The US Rider-Ericsson Engine Company was the successor of the DeLamater Iron Works and the Rider Engine Company, having bought from both companies their extensive plants and entire stocks of engines and patterns, covering all styles of Rider and Ericsson hot air pumping engines brought out by both of the old companies since 1844, excepting the original Ericsson engine, the patterns of which were burned in the DeLameter fire of 1888.

Engines

The company specialized in hot air pumping engines. A hot air engine is an external combustion engine. All hot air engines consist of a hot side and a cold side. Mechanical energy is derived from a hot air engine as air is repeatedly heated and cooled, expanding and contracting, and imparting pressure upon a reciprocating piston.

Early hot air engines

In his patent of 1759, Henry Wood was the first to document the powering an engine by the changing volume of air as it changed temperature. George Cayley was the first to build a working model in 1807. The Reverend Robert Stirling is generally credited with the "invention" of the hot air engine in 1816 for his development of a "regenerator" which conserves heat energy as the air moves between the hot and cold sides of the engine. Technically, not all hot air engines utilize regenerators, but the term hot air engine and Stirling engine are sometimes used interchangeably.

Rider's engine

The Rider style engine is an "alpha" engine which uses two separate cylinders. As air in the hot side cylinder heats, it expands, driving the piston upward. The crankshaft now moves the cold side piston upward, drawing the hot air over to the cold side.
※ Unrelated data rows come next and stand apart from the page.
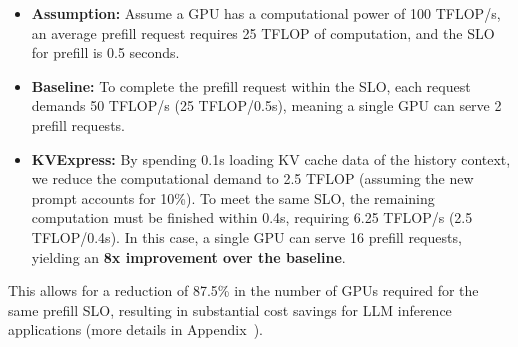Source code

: \begin{itemize}
\item \textbf{Assumption:} Assume a GPU has a computational power of 100 TFLOP/s, an average prefill request requires 25 TFLOP of computation, and the SLO for prefill is 0.5 seconds.
\item \textbf{Baseline:} To complete the prefill request within the SLO, each request demands 50 TFLOP/s (25 TFLOP/0.5s), meaning a single GPU can serve 2 prefill requests. 
\item \textbf{KVExpress:} By spending 0.1s loading KV cache data of the history context, we reduce the computational demand to 2.5 TFLOP (assuming the new prompt accounts for 10\%). To meet the same SLO, the remaining computation must be finished within 0.4s, requiring 6.25 TFLOP/s (2.5 TFLOP/0.4s). In this case, a single GPU can serve 16 prefill requests, yielding an \textbf{8x improvement over the baseline}.
\end{itemize}





This allows for a reduction of 87.5\% in the number of GPUs required for the same prefill SLO, resulting in substantial cost savings for LLM inference applications (more details in Appendix~\cite{roi_model}).


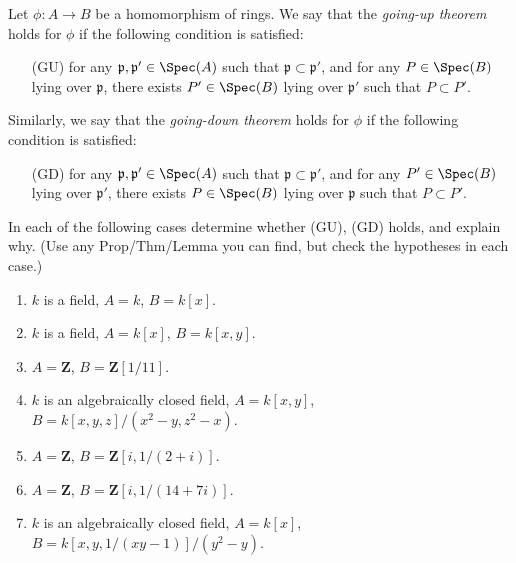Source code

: \begin{definition}
\label{definition-GU-GD}
Let $\phi : A \to B$ be a homomorphism of rings. We say
that the {\it going-up theorem} holds for $\phi$ if the
following condition is satisfied:
\begin{itemize}
\item[(GU)] for any ${\mathfrak p}, {\mathfrak p}' \in \Spec(A)$ such that
${\mathfrak p} \subset {\mathfrak p}'$, and for any $P \in \Spec(B)$ lying
over ${\mathfrak p}$, there exists $P'\in \Spec(B)$ lying
over ${\mathfrak p}'$ such that $P \subset P'$.
\end{itemize}
Similarly, we say that the {\it going-down theorem} holds for $\phi$
if the following condition is satisfied:
\begin{itemize}
\item[(GD)] for any ${\mathfrak p}, {\mathfrak p}' \in \Spec(A)$ such that
${\mathfrak p} \subset {\mathfrak p}'$, and for any
$P' \in \Spec(B)$ lying
over ${\mathfrak p}'$, there exists $P\in \Spec(B)$ lying
over ${\mathfrak p}$ such that $P \subset P'$.
\end{itemize}
\end{definition}

\begin{exercise}
\label{exercise-GU-GD}
In each of the following cases determine whether
(GU), (GD) holds, and explain why. (Use any Prop/Thm/Lemma you can find,
but check the hypotheses in each case.)
\begin{enumerate}
\item $k$ is a field, $A = k$, $B = k[x]$.
\item $k$ is a field, $A = k[x]$, $B = k[x, y]$.
\item $A = {\mathbf Z}$, $B = {\mathbf Z}[1/11]$.
\item $k$ is an algebraically closed field, $A = k[x, y]$,
$B = k[x, y, z]/(x^2-y, z^2-x)$.
\item $A = {\mathbf Z}$, $B = {\mathbf Z}[i, 1/(2 + i)]$.
\item $A = {\mathbf Z}$, $B = {\mathbf Z}[i, 1/(14 + 7i)]$.
\item $k$ is an algebraically closed field, $A = k[x]$,
$B = k[x, y, 1/(xy-1)]/(y^2-y)$.
\end{enumerate}
\end{exercise}

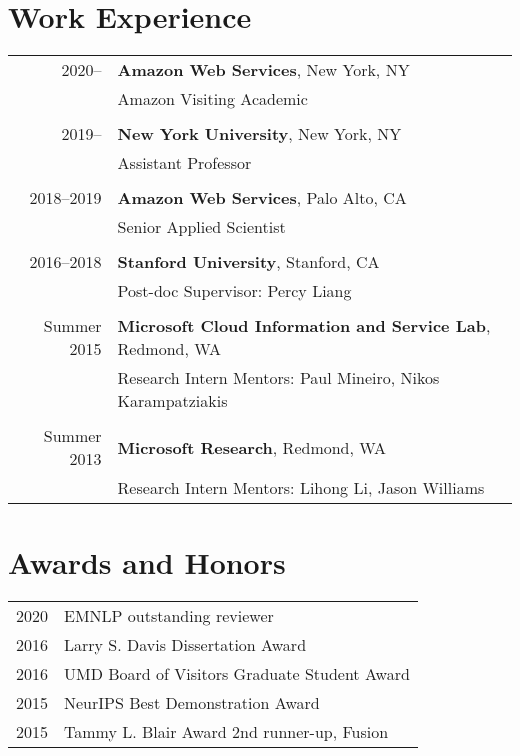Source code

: \documentclass[a4paper,11pt]{article}
\begin{document}
\section{Work Experience}
\begin{tabular}{rl}    
2020--   & \textbf{Amazon Web Services}, New York, NY \\
    & Amazon Visiting Academic \\
\\
2019--   & \textbf{New York University}, New York, NY \\
    & Assistant Professor \\
\\
2018--2019  & \textbf{Amazon Web Services}, Palo Alto, CA \\
    & Senior Applied Scientist \\
\\
2016--2018 & \textbf{Stanford University}, Stanford, CA\\
& Post-doc \hspace{2em} Supervisor: Percy Liang \\
\\
Summer 2015 & {\bf Microsoft Cloud Information and Service Lab}, Redmond, WA\\
& Research Intern \hspace{2em} Mentors: Paul Mineiro, Nikos Karampatziakis\\
\\
Summer 2013 & {\bf Microsoft Research}, Redmond, WA\\
& Research Intern \hspace{2em} Mentors: Lihong Li, Jason Williams
\end{tabular}

\section{Awards and Honors}
\begin{tabular}{rl}    
2020 & EMNLP outstanding reviewer \\
2016 & Larry S. Davis Dissertation Award\\
2016 & UMD Board of Visitors Graduate Student Award\\
2015 & NeurIPS Best Demonstration Award\\
2015 & Tammy L. Blair Award 2nd runner-up, Fusion\\
\end{tabular}
\end{document}
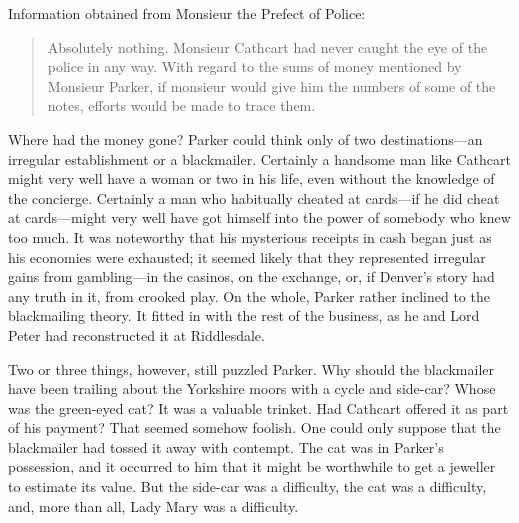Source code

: Information obtained from Monsieur the Prefect of Police:

\begin{quote}
Absolutely nothing. Monsieur Cathcart had never caught the eye of the police in any way. With regard to the sums of money mentioned by Monsieur Parker, if monsieur would give him the numbers of some of the notes, efforts would be made to trace them.
\end{quote}

Where had the money gone? Parker could think only of two destinations\allowbreak---\allowbreak an irregular establishment or a blackmailer. Certainly a handsome man like Cathcart might very well have a woman or two in his life, even without the knowledge of the concierge. Certainly a man who habitually cheated at cards\allowbreak---\allowbreak if he did cheat at cards\allowbreak---\allowbreak might very well have got himself into the power of somebody who knew too much.  It was noteworthy that his mysterious receipts in cash began just as his economies were exhausted; it seemed likely that they represented irregular gains from gambling\allowbreak---\allowbreak in the casinos, on the exchange, or, if Denver's story had any truth in it, from crooked play. On the whole, Parker rather inclined to the blackmailing theory. It fitted in with the rest of the business, as he and Lord Peter had reconstructed it at Riddlesdale.

Two or three things, however, still puzzled Parker. Why should the blackmailer have been trailing about the Yorkshire moors with a cycle and side-car? Whose was the green-eyed cat? It was a valuable trinket.  Had Cathcart offered it as part of his payment? That seemed somehow foolish. One could only suppose that the blackmailer had tossed it away with contempt. The cat was in Parker's possession, and it occurred to him that it might be worthwhile to get a jeweller to estimate its value.  But the side-car was a difficulty, the cat was a difficulty, and, more than all, Lady Mary was a difficulty.

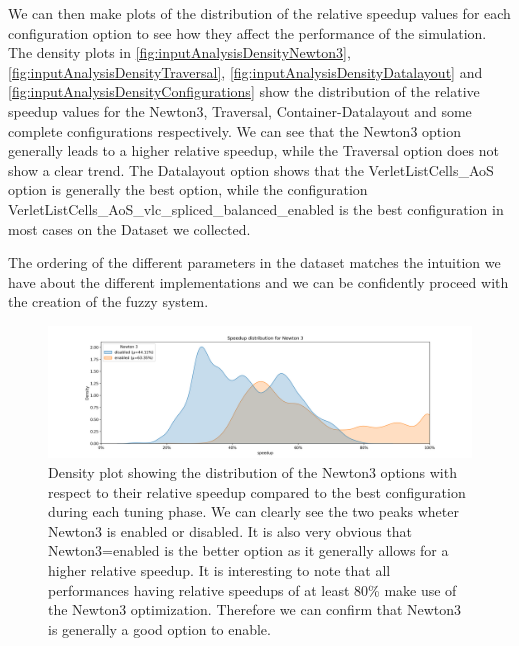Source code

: We can then make plots of the distribution of the relative speedup values for each configuration option to see how they affect the performance of the simulation. The density plots in \autoref{fig:inputAnalysisDensityNewton3}, \autoref{fig:inputAnalysisDensityTraversal}, \autoref{fig:inputAnalysisDensityDatalayout} and \autoref{fig:inputAnalysisDensityConfigurations} show the distribution of the relative speedup values for the Newton3, Traversal, Container-Datalayout and some complete configurations respectively. We can see that the Newton3 option generally leads to a higher relative speedup, while the Traversal option does not show a clear trend. The Datalayout option shows that the VerletListCells\_AoS option is generally the best option, while the configuration VerletListCells\_AoS\_vlc\_spliced\_balanced\_enabled is the best configuration in most cases on the Dataset we collected.

The ordering of the different parameters in the dataset matches the intuition we have about the different implementations and we can be confidently proceed with the creation of the fuzzy system.

\begin{figure}[H]
    \centering
    \includegraphics[width=\columnwidth,trim={1cm 0 2cm 1.5cm},clip]{figures/DataAnalytics/speedup_Newton 3.png}
    \caption[Speedup density plot of Newton 3 option]{Density plot showing the distribution of the Newton3 options with respect to their relative speedup compared to the best configuration during each tuning phase. We can clearly see the two peaks wheter Newton3 is enabled or disabled. It is also very obvious that Newton3=enabled is the better option as it generally allows for a higher relative speedup. It is interesting to note that all performances having relative speedups of at least 80\% make use of the Newton3 optimization. Therefore we can confirm that Newton3 is generally a good option to enable.}
    \label{fig:inputAnalysisDensityNewton3}
\end{figure}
The air cools, contracts, and pulls the hot side piston downward. The cold side piston then pushes the cool air over to the hot side, and the cycle repeats.

Ericsson's engine

The Ericsson style engine is a "beta" engine, which contains both the power piston and displacer within one cylinder. The cylinder has a hot end, within the firebox, and a cold end, surrounded by a water jacket. As the air is heated within the cylinder, the air expands, driving the piston upward. The displacer next moves downward, pushing the air from the hot side into the cool side of the cylinder. The air then contracts, pulling the piston downward. The displacer then moves the air from the cool side to the hot side, the cycle begins again.